Source texts of formatted documents
════════════════

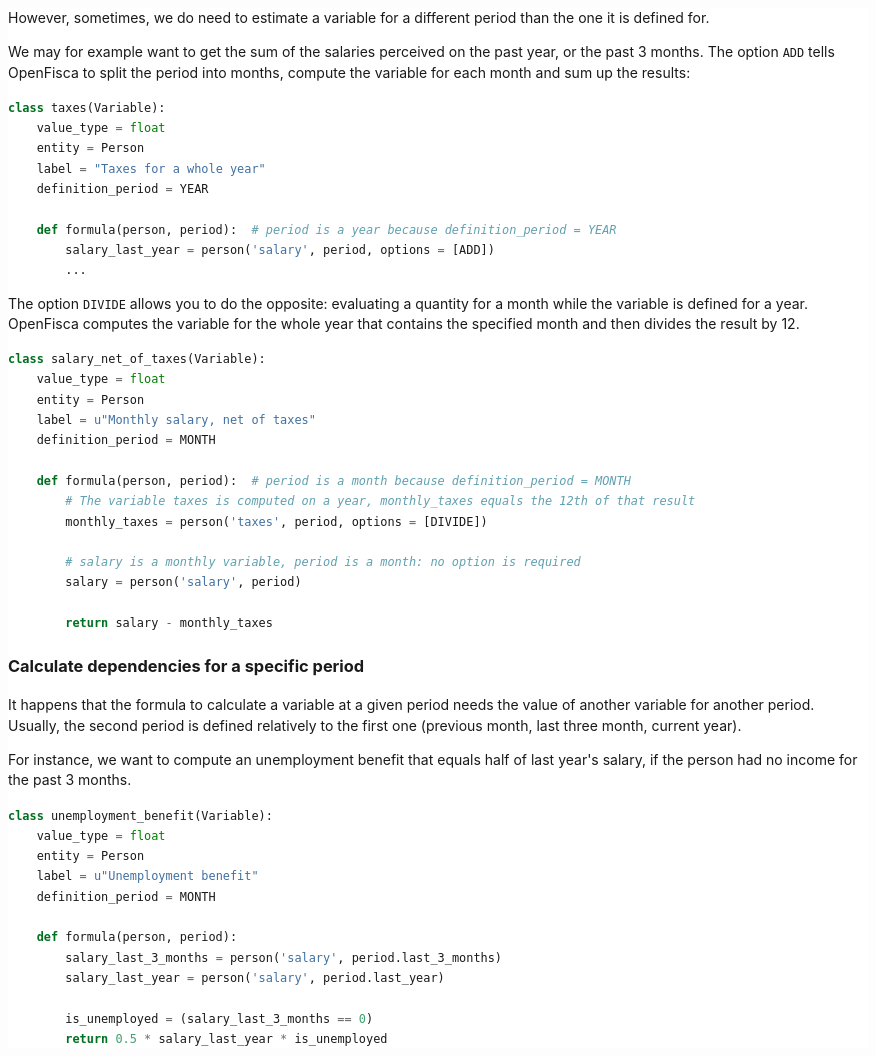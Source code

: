 However, sometimes, we do need to estimate a variable for a different period than the one it is defined for.

We may for example want to get the sum of the salaries perceived on the past year, or the past 3 months. The option `ADD` tells OpenFisca to split the period into months, compute the variable for each month and sum up the results:

```py
class taxes(Variable):
    value_type = float
    entity = Person
    label = "Taxes for a whole year"
    definition_period = YEAR

    def formula(person, period):  # period is a year because definition_period = YEAR
        salary_last_year = person('salary', period, options = [ADD])
        ...
```

The option `DIVIDE` allows you to do the opposite: evaluating a quantity for a month while the variable is defined for a year. OpenFisca computes the variable for the whole year that contains the specified month and then divides the result by 12.

```py
class salary_net_of_taxes(Variable):
    value_type = float
    entity = Person
    label = u"Monthly salary, net of taxes"
    definition_period = MONTH

    def formula(person, period):  # period is a month because definition_period = MONTH
        # The variable taxes is computed on a year, monthly_taxes equals the 12th of that result
        monthly_taxes = person('taxes', period, options = [DIVIDE])

        # salary is a monthly variable, period is a month: no option is required
        salary = person('salary', period)

        return salary - monthly_taxes
```


### Calculate dependencies for a specific period

It happens that the formula to calculate a variable at a given period needs the value of another variable for another period. Usually, the second period is defined relatively to the first one (previous month, last three month, current year).

For instance, we want to compute an unemployment benefit that equals half of last year's salary, if the person had no income for the past 3 months.

```py
class unemployment_benefit(Variable):
    value_type = float
    entity = Person
    label = u"Unemployment benefit"
    definition_period = MONTH

    def formula(person, period):
        salary_last_3_months = person('salary', period.last_3_months)
        salary_last_year = person('salary', period.last_year)

        is_unemployed = (salary_last_3_months == 0)
        return 0.5 * salary_last_year * is_unemployed
```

════════════════

→ **PROBLEM**: Among the lines above, find those with the word "options" and list them.

→ **OUTPUT BELOW**:
        salary_last_year = person('salary', period, options = [ADD])
        monthly_taxes = person('taxes', period, options = [DIVIDE])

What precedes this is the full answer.